Eren beklemiyormuş gibi yere yığıldı.O arada müdürümüz geliyordu.Bu adamın bize cihaz yerleştirdiğinden şüpheliyim. Anında şıp diye damlıyor adam, "Ne oluyor burada!?" Müdürün sesini duyunca ikiside toparlandı. "Birşey yok hocam şakalaşıyorduk" diyen tabiki Erendi. Erkeklerin klasik yalanı 'şakalaşıyoruz'.Onun bu sözüne göz devirdim .Müdür inanmayarak "Sizden bi adam olmaz" edasında kafa salladı.

"Bora okuldan attık, yetmedi bir daha mı geldin?" Oha! Bora bu okulda mı okuyormuş. Tabii, bilmem ben bu okula geçen sene gelmiştim. Bora aldırış etmeden "Özledim Eren'i hocam hasret giderelim dedim." deyip Eren'in omzuna sertçe vurdu.Eren kaşlarını çatarak Bora'ya baktı. Müdür "Bir daha böyle durum istemiyorum!" dedi, baya uzata uzata bize öğüt verip gitmişti. Bora minik marionun gitmesiyle beni direk arabaya bindirdi. Kendiside arabaya bindiğinde bana dönerek "Bir daha onunla konuşmayacaksın" dedi. Merakıma her zaman ki gibi yenik düşerek "Aranızda ne oldu?" diye sordum. Arabayı çalıştırıp "Bilmene gerek yok." dedi. Sinir şey!
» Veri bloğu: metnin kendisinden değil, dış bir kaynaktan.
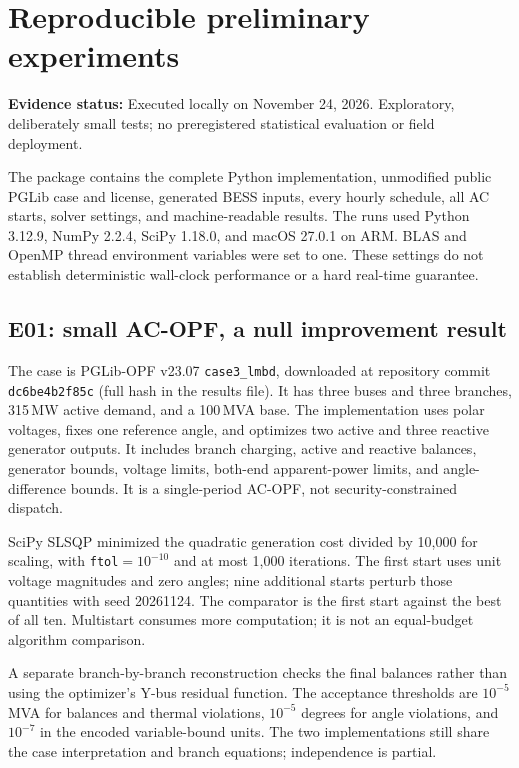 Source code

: \documentclass[11pt,letterpaper]{article}
\newcommand{\status}[1]{\textbf{Evidence status:} #1}
\begin{document}
\section{Reproducible preliminary experiments}
\label{sec:results}
\status{Executed locally on November 24, 2026. Exploratory, deliberately small tests; no preregistered statistical evaluation or field deployment.}

The package contains the complete Python implementation, unmodified public PGLib case and license, generated BESS inputs, every hourly schedule, all AC starts, solver settings, and machine-readable results. The runs used Python 3.12.9, NumPy 2.2.4, SciPy 1.18.0, and macOS 27.0.1 on ARM. BLAS and OpenMP thread environment variables were set to one. These settings do not establish deterministic wall-clock performance or a hard real-time guarantee.

\subsection{E01: small AC-OPF, a null improvement result}
The case is PGLib-OPF v23.07 \texttt{case3\_lmbd}, downloaded at repository commit
\texttt{dc6be4b2f85c} (full hash in the results file). It has three buses and three branches, 315\,MW active demand, and a 100\,MVA base. The implementation uses polar voltages, fixes one reference angle, and optimizes two active and three reactive generator outputs. It includes branch charging, active and reactive balances, generator bounds, voltage limits, both-end apparent-power limits, and angle-difference bounds. It is a single-period AC-OPF, not security-constrained dispatch.

SciPy SLSQP minimized the quadratic generation cost divided by 10,000 for scaling, with \texttt{ftol}$=10^{-10}$ and at most 1,000 iterations. The first start uses unit voltage magnitudes and zero angles; nine additional starts perturb those quantities with seed 20261124. The comparator is the first start against the best of all ten. Multistart consumes more computation; it is not an equal-budget algorithm comparison.

A separate branch-by-branch reconstruction checks the final balances rather than using the optimizer's Y-bus residual function. The acceptance thresholds are $10^{-5}$\,MVA for balances and thermal violations, $10^{-5}$ degrees for angle violations, and $10^{-7}$ in the encoded variable-bound units. The two implementations still share the case interpretation and branch equations; independence is partial.
\end{document}
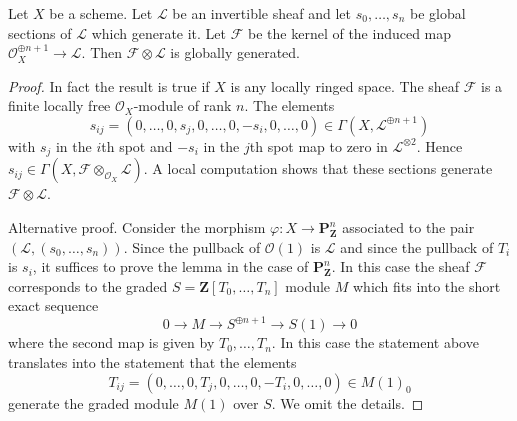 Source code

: \begin{lemma}
\label{lemma-globally-generated-omega-twist-1}
Let $X$ be a scheme. Let $\mathcal{L}$ be an invertible sheaf
and let $s_0, \ldots, s_n$ be global sections of $\mathcal{L}$
which generate it. Let $\mathcal{F}$ be the kernel of the induced
map $\mathcal{O}_X^{\oplus n + 1} \to \mathcal{L}$.
Then $\mathcal{F} \otimes \mathcal{L}$ is globally generated.
\end{lemma}

\begin{proof}
In fact the result is true if $X$ is any locally ringed space.
The sheaf $\mathcal{F}$ is a finite locally free $\mathcal{O}_X$-module
of rank $n$. The elements
$$
s_{ij} = (0, \ldots, 0, s_j, 0, \ldots, 0, -s_i, 0, \ldots, 0)
\in \Gamma(X, \mathcal{L}^{\oplus n + 1})
$$
with $s_j$ in the $i$th spot and $-s_i$ in the $j$th spot map to zero
in $\mathcal{L}^{\otimes 2}$. Hence
$s_{ij} \in \Gamma(X, \mathcal{F} \otimes_{\mathcal{O}_X} \mathcal{L})$.
A local computation shows that these sections generate
$\mathcal{F} \otimes \mathcal{L}$.

\medskip\noindent
Alternative proof. Consider the morphism
$\varphi : X \to \mathbf{P}^n_\mathbf{Z}$ associated to
the pair $(\mathcal{L}, (s_0, \ldots, s_n))$. Since the pullback
of $\mathcal{O}(1)$ is $\mathcal{L}$ and since the pullback
of $T_i$ is $s_i$, it suffices to prove the lemma in the
case of $\mathbf{P}^n_\mathbf{Z}$. In this case the sheaf
$\mathcal{F}$ corresponds to the graded $S = \mathbf{Z}[T_0, \ldots, T_n]$
module $M$ which fits into the short exact sequence
$$
0 \to M \to S^{\oplus n + 1} \to S(1) \to 0
$$
where the second map is given by $T_0, \ldots, T_n$. In this
case the statement above translates into the statement that
the elements
$$
T_{ij} = (0, \ldots, 0, T_j, 0, \ldots, 0, -T_i, 0, \ldots, 0)
\in M(1)_0
$$
generate the graded module $M(1)$ over $S$. We omit the details.
\end{proof}








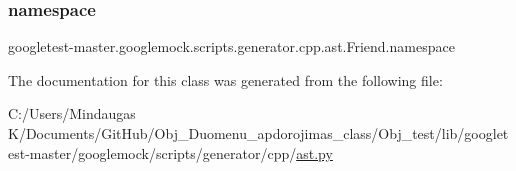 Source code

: \subsubsection{\texorpdfstring{namespace}{namespace}}
{\footnotesize\ttfamily googletest-\/master.\+googlemock.\+scripts.\+generator.\+cpp.\+ast.\+Friend.\+namespace}



The documentation for this class was generated from the following file\+:\begin{DoxyCompactItemize}
\item 
C\+:/\+Users/\+Mindaugas K/\+Documents/\+Git\+Hub/\+Obj\+\_\+\+Duomenu\+\_\+apdorojimas\+\_\+class/\+Obj\+\_\+test/lib/googletest-\/master/googlemock/scripts/generator/cpp/\mbox{\hyperlink{_obj__test_2lib_2googletest-master_2googlemock_2scripts_2generator_2cpp_2ast_8py}{ast.\+py}}\end{DoxyCompactItemize}
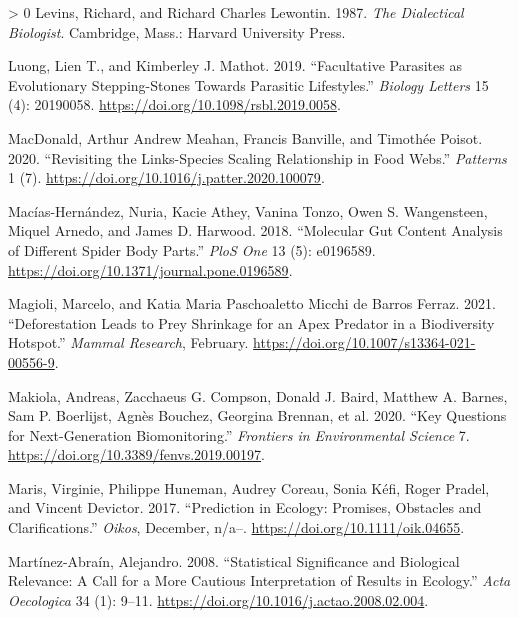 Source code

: \documentclass[10pt,oneside]{article}
\newlength{\cslhangindent}
\newenvironment{CSLReferences}[3] %
 {%
  \setlength{\parindent}{0pt}
  \ifodd #1 \everypar{\setlength{\hangindent}{\cslhangindent}}\ignorespaces\fi
  \ifnum #2 > 0
  \setlength{\parskip}{#2\baselineskip}
  \fi
 }%
 {}
\begin{document}
\begin{CSLReferences}{1}{0}
\leavevmode\hypertarget{ref-Levins1987DiaBio}{}%
Levins, Richard, and Richard Charles Lewontin. 1987. \emph{The
Dialectical Biologist}. Cambridge, Mass.: Harvard University Press.

\leavevmode\hypertarget{ref-Luong2019FacPar}{}%
Luong, Lien T., and Kimberley J. Mathot. 2019. {``Facultative Parasites
as Evolutionary Stepping-Stones Towards Parasitic Lifestyles.''}
\emph{Biology Letters} 15 (4): 20190058.
\url{https://doi.org/10.1098/rsbl.2019.0058}.

\leavevmode\hypertarget{ref-MacDonald2020RevLin}{}%
MacDonald, Arthur Andrew Meahan, Francis Banville, and Timothée Poisot.
2020. {``Revisiting the Links-Species Scaling Relationship in Food
Webs.''} \emph{Patterns} 1 (7).
\url{https://doi.org/10.1016/j.patter.2020.100079}.

\leavevmode\hypertarget{ref-Macias-Hernandez2018MolGut}{}%
Macías-Hernández, Nuria, Kacie Athey, Vanina Tonzo, Owen S. Wangensteen,
Miquel Arnedo, and James D. Harwood. 2018. {``Molecular Gut Content
Analysis of Different Spider Body Parts.''} \emph{PloS One} 13 (5):
e0196589. \url{https://doi.org/10.1371/journal.pone.0196589}.

\leavevmode\hypertarget{ref-Magioli2021DefLea}{}%
Magioli, Marcelo, and Katia Maria Paschoaletto Micchi de Barros Ferraz.
2021. {``Deforestation Leads to Prey Shrinkage for an Apex Predator in a
Biodiversity Hotspot.''} \emph{Mammal Research}, February.
\url{https://doi.org/10.1007/s13364-021-00556-9}.

\leavevmode\hypertarget{ref-Makiola2020KeyQue}{}%
Makiola, Andreas, Zacchaeus G. Compson, Donald J. Baird, Matthew A.
Barnes, Sam P. Boerlijst, Agnès Bouchez, Georgina Brennan, et al. 2020.
{``Key Questions for Next-Generation Biomonitoring.''} \emph{Frontiers
in Environmental Science} 7.
\url{https://doi.org/10.3389/fenvs.2019.00197}.

\leavevmode\hypertarget{ref-Maris2017PreEco}{}%
Maris, Virginie, Philippe Huneman, Audrey Coreau, Sonia Kéfi, Roger
Pradel, and Vincent Devictor. 2017. {``Prediction in Ecology: Promises,
Obstacles and Clarifications.''} \emph{Oikos}, December, n/a--.
\url{https://doi.org/10.1111/oik.04655}.

\leavevmode\hypertarget{ref-Martinez-Abrain2008StaSig}{}%
Martínez-Abraín, Alejandro. 2008. {``Statistical Significance and
Biological Relevance: A Call for a More Cautious Interpretation of
Results in Ecology.''} \emph{Acta Oecologica} 34 (1): 9--11.
\url{https://doi.org/10.1016/j.actao.2008.02.004}.


\end{CSLReferences}
\end{document}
"Ya ne olur ölür müsün söylesen?!" Dedim ama Bay Ukala beni şaşırtmayarak tekrarladı. "Bilmene gerek yok Salyangoz. Şimdi sıra dileğimde." Salyangoz demesiyle anında kaşlarım çatıldı. Son cümlesiyle de ters düşerek hayretle kalktı. " Ne dileği?" Ciddi misin? Der gibi baktı. O an tabi jeton düştü. "Haaa tamam. Peki dilek ne?" Arabayı sürerken "Gidince görürsün."dedi. Gerçekten merak ettirmese ölecek. "Peki nereye gidiyoruz?" Sabırla üfleyerek. "Bak ne diyeceğim. Bazı kurallar koyalım.

1-Çok konuşma

2-Çok soru sorma" dedi. "Şimdilik bu kadar gerekirse sana söylerim." Ukala işte? Ama ben sana gösteririm. Gelene kadar ikimizde konuşmadık. Araba durduğunda bir alışveriş merkezinde olduğumuzu farkettim. Şuan merakımdan çatlayacağım diye düşünüyorum.
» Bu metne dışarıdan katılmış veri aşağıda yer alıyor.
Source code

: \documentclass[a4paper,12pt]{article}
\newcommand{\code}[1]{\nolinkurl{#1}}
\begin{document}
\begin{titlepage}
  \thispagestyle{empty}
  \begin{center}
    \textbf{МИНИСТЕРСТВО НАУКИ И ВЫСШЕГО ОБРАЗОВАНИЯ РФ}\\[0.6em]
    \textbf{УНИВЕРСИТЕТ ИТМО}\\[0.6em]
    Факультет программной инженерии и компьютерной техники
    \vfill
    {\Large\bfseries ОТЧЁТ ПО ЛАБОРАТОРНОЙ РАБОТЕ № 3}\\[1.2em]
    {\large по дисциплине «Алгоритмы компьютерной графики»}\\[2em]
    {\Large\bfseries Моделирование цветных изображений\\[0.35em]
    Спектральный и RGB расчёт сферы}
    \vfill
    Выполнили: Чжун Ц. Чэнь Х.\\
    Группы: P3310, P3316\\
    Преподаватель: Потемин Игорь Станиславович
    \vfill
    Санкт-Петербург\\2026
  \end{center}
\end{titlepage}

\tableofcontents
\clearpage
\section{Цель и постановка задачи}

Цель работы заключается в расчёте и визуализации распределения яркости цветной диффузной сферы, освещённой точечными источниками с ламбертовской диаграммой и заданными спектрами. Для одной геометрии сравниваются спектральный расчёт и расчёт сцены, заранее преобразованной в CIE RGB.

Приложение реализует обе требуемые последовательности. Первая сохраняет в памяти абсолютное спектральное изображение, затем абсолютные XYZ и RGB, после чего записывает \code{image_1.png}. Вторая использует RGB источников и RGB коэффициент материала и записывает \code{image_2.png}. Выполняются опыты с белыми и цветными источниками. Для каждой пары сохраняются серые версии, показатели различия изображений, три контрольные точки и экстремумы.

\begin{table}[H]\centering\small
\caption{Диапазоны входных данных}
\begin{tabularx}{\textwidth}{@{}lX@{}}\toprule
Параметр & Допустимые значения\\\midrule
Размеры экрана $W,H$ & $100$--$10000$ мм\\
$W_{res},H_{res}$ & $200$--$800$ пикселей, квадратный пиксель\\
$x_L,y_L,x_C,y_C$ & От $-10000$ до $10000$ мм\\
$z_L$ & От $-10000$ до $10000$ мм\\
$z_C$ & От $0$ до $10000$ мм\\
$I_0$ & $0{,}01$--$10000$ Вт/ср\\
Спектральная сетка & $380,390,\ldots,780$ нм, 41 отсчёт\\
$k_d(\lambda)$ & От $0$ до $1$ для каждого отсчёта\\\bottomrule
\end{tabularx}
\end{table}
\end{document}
Ona anlamamış gözlerle bakarken in diye işaret etti. İndiğimde kolumdan tutarak bir mağazaya sürükledi."Neden buradayız?" Diyerek 2. kuralı dakikasında ihlal ettim. Güldü. Aslında sinirlenip bağıracak zannetmiştim o yüzden şaşırdım. " Seni götüreceğim yer için üstündekiler çok sade. O yüzden bir elbise alacağız." dedi ve konuşurken karıştırdığı askılıktan dizlerimin 1 karış altında bitebilecek siyah cizgili, acayip düz, iğrenç bir elbise gösterdi. O an nasil bir tepki verdim bilmiyorum ama suratıma kahkahalar atmaya başladı.

Kahkahalari dindiğinde ona sinirle baktım ve "Hele şükür" diye mırıldandım. Kendine geldiğinde özel güçlerimle ona saldırdım - ses tellerimin çemkirme düzeyi benim için bir özel güç-. Kulaklarını tıkayarak "Tamam, tamam salyangoz istediğin ne varsa giyin. Yeter ki çemkirme" dedi. Gülümseyerek ona baktım ve anında elbiselerin içine daldım.